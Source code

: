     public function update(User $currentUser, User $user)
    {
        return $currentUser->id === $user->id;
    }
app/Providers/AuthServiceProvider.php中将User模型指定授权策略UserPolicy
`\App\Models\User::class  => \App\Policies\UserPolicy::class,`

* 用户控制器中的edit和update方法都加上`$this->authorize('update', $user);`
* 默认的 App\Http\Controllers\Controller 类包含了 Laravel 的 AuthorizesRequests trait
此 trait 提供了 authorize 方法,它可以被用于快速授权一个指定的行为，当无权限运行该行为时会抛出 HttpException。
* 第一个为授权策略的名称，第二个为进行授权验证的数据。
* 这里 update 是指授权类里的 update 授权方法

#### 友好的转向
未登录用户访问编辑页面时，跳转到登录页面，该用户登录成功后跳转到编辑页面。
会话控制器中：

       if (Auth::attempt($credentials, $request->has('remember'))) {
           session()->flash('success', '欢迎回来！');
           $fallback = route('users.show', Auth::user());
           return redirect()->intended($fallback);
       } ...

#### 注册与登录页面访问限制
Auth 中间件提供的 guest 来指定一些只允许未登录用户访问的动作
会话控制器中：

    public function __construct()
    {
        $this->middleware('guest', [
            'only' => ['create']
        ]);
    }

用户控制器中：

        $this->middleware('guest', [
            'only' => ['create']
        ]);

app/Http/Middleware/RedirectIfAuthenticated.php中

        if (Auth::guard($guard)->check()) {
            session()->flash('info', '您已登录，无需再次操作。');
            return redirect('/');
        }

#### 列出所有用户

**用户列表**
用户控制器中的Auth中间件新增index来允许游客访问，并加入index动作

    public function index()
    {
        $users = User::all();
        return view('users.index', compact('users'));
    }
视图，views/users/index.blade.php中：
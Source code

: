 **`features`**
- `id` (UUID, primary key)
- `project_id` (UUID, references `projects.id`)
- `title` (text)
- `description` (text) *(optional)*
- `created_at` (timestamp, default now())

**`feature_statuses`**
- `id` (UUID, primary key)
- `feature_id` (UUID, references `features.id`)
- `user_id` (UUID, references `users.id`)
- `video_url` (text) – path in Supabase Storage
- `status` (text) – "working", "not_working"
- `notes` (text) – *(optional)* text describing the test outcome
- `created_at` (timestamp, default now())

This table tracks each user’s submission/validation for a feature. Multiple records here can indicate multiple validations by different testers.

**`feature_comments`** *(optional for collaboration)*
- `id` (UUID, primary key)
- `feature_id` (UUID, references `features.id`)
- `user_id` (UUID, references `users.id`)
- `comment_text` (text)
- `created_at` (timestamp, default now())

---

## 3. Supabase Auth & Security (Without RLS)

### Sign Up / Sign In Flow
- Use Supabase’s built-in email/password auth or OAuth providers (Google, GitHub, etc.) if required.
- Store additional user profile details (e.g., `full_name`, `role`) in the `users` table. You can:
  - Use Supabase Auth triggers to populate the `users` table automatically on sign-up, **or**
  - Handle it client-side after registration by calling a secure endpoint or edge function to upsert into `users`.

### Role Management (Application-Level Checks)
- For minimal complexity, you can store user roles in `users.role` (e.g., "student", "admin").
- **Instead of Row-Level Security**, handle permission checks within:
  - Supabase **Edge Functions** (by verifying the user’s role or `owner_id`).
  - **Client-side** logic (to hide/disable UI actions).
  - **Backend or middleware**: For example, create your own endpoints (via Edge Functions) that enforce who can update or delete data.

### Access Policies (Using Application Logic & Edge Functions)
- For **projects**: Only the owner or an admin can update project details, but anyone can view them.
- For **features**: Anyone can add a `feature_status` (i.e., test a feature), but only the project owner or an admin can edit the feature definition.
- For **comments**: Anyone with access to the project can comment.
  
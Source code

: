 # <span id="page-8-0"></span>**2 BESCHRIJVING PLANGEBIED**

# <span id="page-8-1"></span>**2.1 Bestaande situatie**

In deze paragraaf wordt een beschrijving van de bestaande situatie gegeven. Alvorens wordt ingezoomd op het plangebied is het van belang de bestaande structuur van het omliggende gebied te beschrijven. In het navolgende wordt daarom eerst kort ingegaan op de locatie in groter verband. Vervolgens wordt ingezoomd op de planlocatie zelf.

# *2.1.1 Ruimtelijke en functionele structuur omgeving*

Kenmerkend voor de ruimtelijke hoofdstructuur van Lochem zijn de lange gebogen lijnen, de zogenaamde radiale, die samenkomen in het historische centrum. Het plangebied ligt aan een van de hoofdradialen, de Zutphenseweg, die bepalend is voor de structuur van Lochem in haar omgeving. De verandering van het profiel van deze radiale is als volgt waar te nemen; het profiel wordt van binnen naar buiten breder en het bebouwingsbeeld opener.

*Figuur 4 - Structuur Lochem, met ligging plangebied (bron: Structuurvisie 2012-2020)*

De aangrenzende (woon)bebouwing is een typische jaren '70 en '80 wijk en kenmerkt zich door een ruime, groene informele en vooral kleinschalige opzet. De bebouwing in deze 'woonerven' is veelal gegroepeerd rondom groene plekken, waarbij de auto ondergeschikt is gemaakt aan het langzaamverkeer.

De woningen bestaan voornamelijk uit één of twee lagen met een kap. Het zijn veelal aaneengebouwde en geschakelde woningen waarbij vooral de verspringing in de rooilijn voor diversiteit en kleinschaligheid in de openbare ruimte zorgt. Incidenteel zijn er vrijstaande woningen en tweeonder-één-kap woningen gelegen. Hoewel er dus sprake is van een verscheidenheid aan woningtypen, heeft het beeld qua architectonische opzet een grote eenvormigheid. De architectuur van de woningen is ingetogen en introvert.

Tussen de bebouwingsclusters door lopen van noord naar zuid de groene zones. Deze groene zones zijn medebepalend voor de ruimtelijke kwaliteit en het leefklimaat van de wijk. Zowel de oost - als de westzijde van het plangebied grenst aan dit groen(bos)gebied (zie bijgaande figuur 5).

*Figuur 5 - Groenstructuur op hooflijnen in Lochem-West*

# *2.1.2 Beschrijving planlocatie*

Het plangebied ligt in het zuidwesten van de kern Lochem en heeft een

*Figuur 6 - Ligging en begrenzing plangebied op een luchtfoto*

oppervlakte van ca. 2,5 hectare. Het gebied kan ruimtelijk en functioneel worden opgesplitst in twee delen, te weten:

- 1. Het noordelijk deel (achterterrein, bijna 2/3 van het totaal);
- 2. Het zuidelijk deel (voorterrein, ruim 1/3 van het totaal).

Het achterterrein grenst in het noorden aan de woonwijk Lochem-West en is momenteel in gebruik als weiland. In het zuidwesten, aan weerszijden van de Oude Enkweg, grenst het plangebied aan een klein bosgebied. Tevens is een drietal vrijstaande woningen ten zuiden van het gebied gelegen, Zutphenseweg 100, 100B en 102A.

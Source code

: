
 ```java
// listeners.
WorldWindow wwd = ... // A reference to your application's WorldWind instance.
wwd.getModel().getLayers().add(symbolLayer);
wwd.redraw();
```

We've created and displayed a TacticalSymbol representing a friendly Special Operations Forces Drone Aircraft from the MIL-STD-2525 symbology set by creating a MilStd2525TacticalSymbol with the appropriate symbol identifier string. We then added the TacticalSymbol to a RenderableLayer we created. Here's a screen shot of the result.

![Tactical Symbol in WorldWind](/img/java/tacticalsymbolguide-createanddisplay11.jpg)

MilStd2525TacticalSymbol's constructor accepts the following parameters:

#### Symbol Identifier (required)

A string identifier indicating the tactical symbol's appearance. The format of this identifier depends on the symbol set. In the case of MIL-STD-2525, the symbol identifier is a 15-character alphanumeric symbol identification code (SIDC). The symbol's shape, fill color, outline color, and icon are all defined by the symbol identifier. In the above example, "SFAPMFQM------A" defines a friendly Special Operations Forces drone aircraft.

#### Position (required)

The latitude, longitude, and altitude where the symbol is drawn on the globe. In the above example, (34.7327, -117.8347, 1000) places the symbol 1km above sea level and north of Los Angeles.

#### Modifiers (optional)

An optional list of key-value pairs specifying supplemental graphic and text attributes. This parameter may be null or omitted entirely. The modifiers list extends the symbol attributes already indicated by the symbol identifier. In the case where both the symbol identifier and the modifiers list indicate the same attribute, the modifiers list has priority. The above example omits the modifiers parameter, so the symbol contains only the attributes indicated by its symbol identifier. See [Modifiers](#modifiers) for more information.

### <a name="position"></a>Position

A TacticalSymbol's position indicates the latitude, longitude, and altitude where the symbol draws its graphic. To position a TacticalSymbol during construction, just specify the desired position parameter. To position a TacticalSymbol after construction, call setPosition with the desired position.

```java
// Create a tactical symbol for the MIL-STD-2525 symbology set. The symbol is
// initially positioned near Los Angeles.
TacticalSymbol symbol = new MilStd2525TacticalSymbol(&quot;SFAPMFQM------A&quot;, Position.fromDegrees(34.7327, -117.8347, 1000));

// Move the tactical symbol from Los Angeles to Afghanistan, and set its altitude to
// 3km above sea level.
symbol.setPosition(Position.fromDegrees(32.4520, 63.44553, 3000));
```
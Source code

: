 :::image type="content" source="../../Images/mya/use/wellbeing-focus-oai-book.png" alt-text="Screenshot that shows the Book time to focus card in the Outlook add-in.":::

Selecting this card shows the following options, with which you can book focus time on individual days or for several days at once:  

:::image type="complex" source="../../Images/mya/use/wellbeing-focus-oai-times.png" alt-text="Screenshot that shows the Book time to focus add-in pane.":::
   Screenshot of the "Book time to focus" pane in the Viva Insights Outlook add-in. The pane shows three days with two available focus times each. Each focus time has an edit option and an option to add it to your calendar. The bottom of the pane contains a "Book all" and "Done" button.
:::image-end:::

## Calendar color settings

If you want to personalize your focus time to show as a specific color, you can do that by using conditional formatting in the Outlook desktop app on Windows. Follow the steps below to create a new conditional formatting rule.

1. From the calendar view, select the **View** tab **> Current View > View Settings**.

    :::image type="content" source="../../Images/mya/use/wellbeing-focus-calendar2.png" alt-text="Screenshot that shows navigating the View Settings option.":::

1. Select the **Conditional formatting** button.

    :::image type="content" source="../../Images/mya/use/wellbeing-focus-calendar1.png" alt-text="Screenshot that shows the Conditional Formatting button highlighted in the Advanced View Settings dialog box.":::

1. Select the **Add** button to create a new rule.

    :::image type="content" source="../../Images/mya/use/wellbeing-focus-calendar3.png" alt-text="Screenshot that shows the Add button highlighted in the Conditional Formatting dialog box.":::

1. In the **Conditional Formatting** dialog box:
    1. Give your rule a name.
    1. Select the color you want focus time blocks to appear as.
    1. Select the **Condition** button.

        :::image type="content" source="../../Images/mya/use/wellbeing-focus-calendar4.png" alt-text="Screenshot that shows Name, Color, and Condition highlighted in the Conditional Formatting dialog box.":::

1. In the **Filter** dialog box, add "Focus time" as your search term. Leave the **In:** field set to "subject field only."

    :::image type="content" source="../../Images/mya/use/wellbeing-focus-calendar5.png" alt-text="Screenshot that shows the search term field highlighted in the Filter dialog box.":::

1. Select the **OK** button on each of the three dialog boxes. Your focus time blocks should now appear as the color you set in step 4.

---------------

## WORK TASK
Work out how many lines of the records contain the word "session". Give that number and nothing more.

## SOLUTION FOR THIS EXERCISE
2